Tuesday, October 03, 2006

Moms and vitamins

A new study reports that women who take multivitamins before and during pregnancy may be less likely to have children who develop brain tumors in early childhood.

Greta Bunin and her team from the Children's Hospital Philadelphia and the University of Pennsylvania found that their study combined with previous work link moms' multivitamin use with lower risk of kids' brain tumors.

The study indicated that mothers who reported taking multivitamins close to the time of conception were 30% less likely to have a child diagnosed with a brain tumor before the child's 6th birthday.

Bunin studied 315 children aged 0-5 years with a brain tumor called medulloblastoma. To make a comparison they also interviewed mothers of 315 children without brain tumors.

There is no promise that vitamins will prevent kids' brain tumors nor will all women not taking multivitamins have children with tumors. Brain tumors are rare in children (about one in 20,000 children), and doctors don't always know the reason they occur.

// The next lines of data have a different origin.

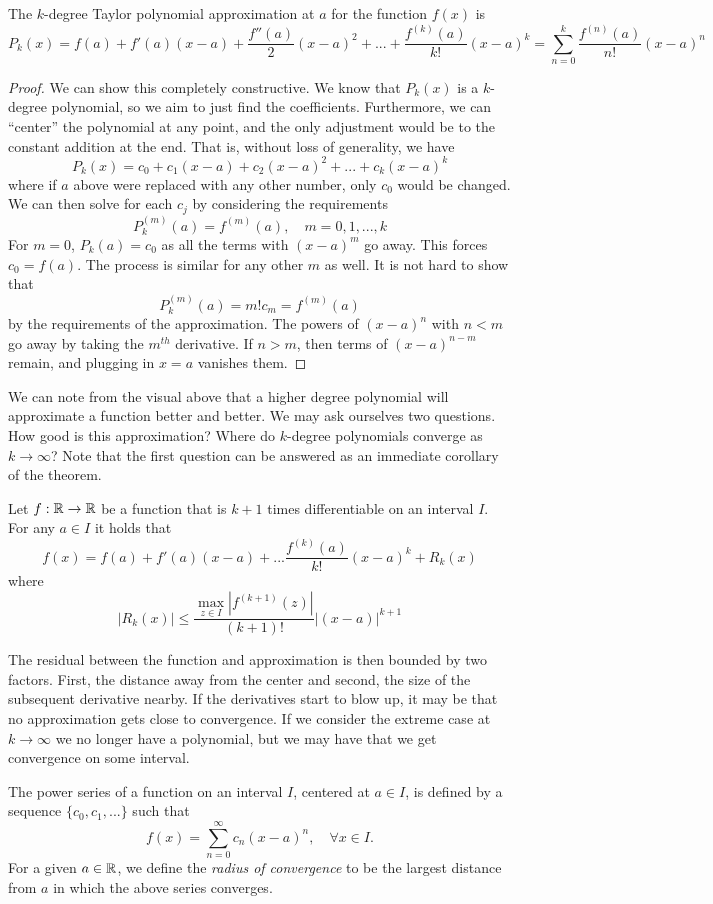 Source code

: \documentclass[11pt]{article}
\begin{document}
\begin{theorem}{}{}
    The $k$-degree Taylor polynomial approximation at $a$ for the function $f(x)$ is $$P_k(x) = f(a) + f'(a)(x-a) + \frac{f''(a)}{2}(x-a)^2 +  ... + \frac{f^{(k)}(a)}{k!}(x-a)^k = \sum_{n=0}^k \frac{f^{(n)}(a)}{n!}(x-a)^n$$
\end{theorem}
\begin{proof}
    We can show this completely constructive. We know that $P_k(x)$ is a $k$-degree polynomial, so we aim to just find the coefficients. Furthermore, we can ``center'' the polynomial at any point, and the only adjustment would be to the constant addition at the end. That is, without loss of generality, we have $$P_k(x) = c_0 + c_1(x-a) + c_2(x-a)^2 + ... + c_k(x-a)^k$$
    where if $a$ above were replaced with any other number, only $c_0$ would be changed. We can then solve for each $c_j$ by considering the requirements $$P_k^{(m)}(a) = f^{(m)}(a), \quad m = 0, 1, ..., k$$
    For $m  = 0$, $P_k(a) = c_0$ as all the terms with $(x-a)^m$ go away. This forces $c_0 = f(a).$ The process is similar for any other $m$ as well. It is not hard to show that $$P_k^{(m)}(a) = m!c_m = f^{(m)}(a)$$ by the requirements of the approximation. The powers of $(x-a)^n$ with $n < m$ go away by taking the $m^{th}$ derivative. If $n > m$, then terms of $(x-a)^{n-m}$ remain, and plugging in $x=a$ vanishes them. 
\end{proof}

We can note from the visual above that a higher degree polynomial will approximate a function better and better. We may ask ourselves two questions. How good is this approximation? Where do $k$-degree polynomials converge as $k \to \infty$? Note that the first question can be answered as an immediate corollary of the theorem. 
\begin{corollary}{}{}
    Let $f : \R \to \R$ be a function that is $k+1$ times differentiable on an interval $I$. For any $a \in I$ it holds that $$f(x) = f(a) + f'(a)(x-a) + ... \frac{f^{(k)}(a)}{k!}(x-a)^k + R_k(x) $$
    where $$|R_k(x)| \leq \frac{\displaystyle\max_{z \in I}|f^{(k+1)}(z)|}{(k+1)!}|(x-a)|^{k+1} $$ 
\end{corollary}

The residual between the function and approximation is then bounded by two factors. First, the distance away from the center and second, the size of the subsequent derivative nearby. If the derivatives start to blow up, it may be that no approximation gets close to convergence. If we consider the extreme case at $k \to \infty$ we no longer have a polynomial, but we may have that we get convergence on some interval. 
\begin{definition}{}{}
    The power series of a function on an interval $I$, centered at $a \in I$, is defined by a sequence $\{c_0, c_1, ...\}$ such that $$f(x) = \sum_{n=0}^\infty c_n(x-a)^n, \quad \forall x \in I.$$
    For a given $a \in \R$, we define the \textit{radius of convergence} to be the largest distance from $a$ in which the above series converges.
\end{definition}
\end{document}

Pharmacist Paul Scavone (correspondence dated October 2, 2006) suggests these tips for anyone looking for a multivitamin.
  • Get enough folate. Men need 600 mcg; most women 800 mcg; and pregnant and nursing women 1000 mcg.
  • Don't use time-release vitamins, because you don't always get the contents of the vitamins. It is better to take vitamins throughout the day.
  • Avoid too much iron. There is no mechanism for excreting iron once it's absorbed into the body. Iron is either used or stored and excessive storage of iron in the body causes free radicals which may cause of cancer and heart disease. It also increases the risk of bacterial infection.